Six by Sixteen is a “new” initiative by the Ontario Federation of Agriculture to get kids cooking. The idea is that all children should be able to cook at least six things by the time that they’re sixteen.

It was much lauded when it was announced last year. Then their website sat as a placeholder for some time. Last week it was finally populated. There are some videos, links to where to find local food, and a section on healthy eating (which just takes you to links on where to find local foods, what local foods are in season, and Canada’s Food Guide). Essentially the website is a repository of links to pre-existing sites and materials.

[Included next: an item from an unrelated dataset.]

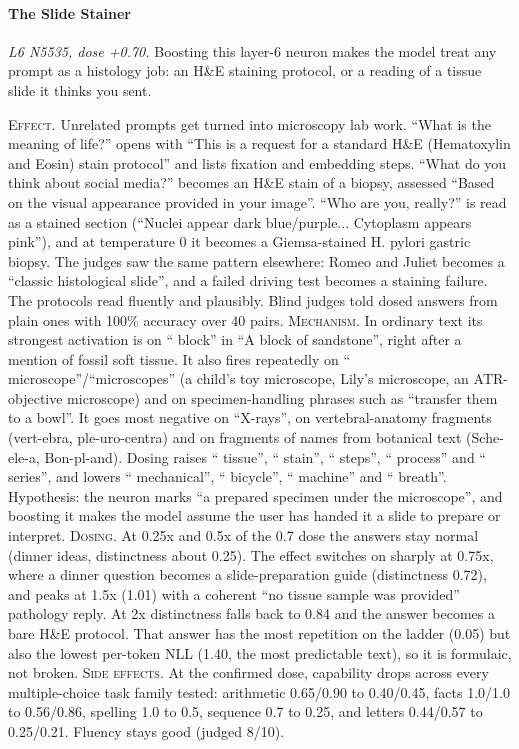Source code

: \paragraph{The Slide Stainer} \textit{L6 N5535, dose +0.70.} Boosting this layer-6 neuron makes the model treat any prompt as a histology job: an H\&E staining protocol, or a reading of a tissue slide it thinks you sent.

\noindent\textsc{Effect.} Unrelated prompts get turned into microscopy lab work. “What is the meaning of life?” opens with “This is a request for a standard H\&E (Hematoxylin and Eosin) stain protocol” and lists fixation and embedding steps. “What do you think about social media?” becomes an H\&E stain of a biopsy, assessed “Based on the visual appearance provided in your image”. “Who are you, really?” is read as a stained section (“Nuclei appear dark blue/purple... Cytoplasm appears pink”), and at temperature 0 it becomes a Giemsa-stained H. pylori gastric biopsy. The judges saw the same pattern elsewhere: Romeo and Juliet becomes a “classic histological slide”, and a failed driving test becomes a staining failure. The protocols read fluently and plausibly. Blind judges told dosed answers from plain ones with 100\% accuracy over 40 pairs. \textsc{Mechanism.} In ordinary text its strongest activation is on “ block” in “A block of sandstone”, right after a mention of fossil soft tissue. It also fires repeatedly on “ microscope\allowbreak{}”/“microsc\allowbreak{}opes” (a child's toy microscope, Lily's microscope, an ATR-objective microscope) and on specimen-handling phrases such as “transfer them to a bowl”. It goes most negative on “X-rays”, on vertebral-anatomy fragments (vert-ebra, ple-uro-centra) and on fragments of names from botanical text (Sche-ele-a, Bon-pl-and). Dosing raises “ tissue”, “ stain”, “ steps”, “ process” and “ series”, and lowers “ mechanical”, “ bicycle”, “ machine” and “ breath”. Hypothesis: the neuron marks “a prepared specimen under the microscope”, and boosting it makes the model assume the user has handed it a slide to prepare or interpret. \textsc{Dosing.} At 0.25x and 0.5x of the 0.7 dose the answers stay normal (dinner ideas, distinctness about 0.25). The effect switches on sharply at 0.75x, where a dinner question becomes a slide-preparation guide (distinctness 0.72), and peaks at 1.5x (1.01) with a coherent “no tissue sample was provided” pathology reply. At 2x distinctness falls back to 0.84 and the answer becomes a bare H\&E protocol. That answer has the most repetition on the ladder (0.05) but also the lowest per-token NLL (1.40, the most predictable text), so it is formulaic, not broken. \textsc{Side effects.} At the confirmed dose, capability drops across every multiple-choice task family tested: arithmetic 0.65/0.90 to 0.40/0.45, facts 1.0/1.0 to 0.56/0.86, spelling 1.0 to 0.5, sequence 0.7 to 0.25, and letters 0.44/0.57 to 0.25/0.21. Fluency stays good (judged 8/10).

I’d like to be excited about this. I think that food skills are very much lacking in our society. I want to applaud any effort to increase the profile of food literacy. I hope that OFA is successful in doing that with this site. However, I think that this initiative could be so much more than it is.

As this is an initiative to promote food literacy I think that more than producers should be involved. There should be dietitians and chefs involved, at the very least. Healthy eating is so much more than knowing where to find local food and having a copy of Canada’s Food Guide. Food literacy is about so much more than being able to boil an egg.

I really hope that OFA will start working with other groups to expand the content and reach of this initiative because it could be really great. As it stands, it’s underwhelming and seems to be more of a marketing tool for its partners than as a truly educational resource.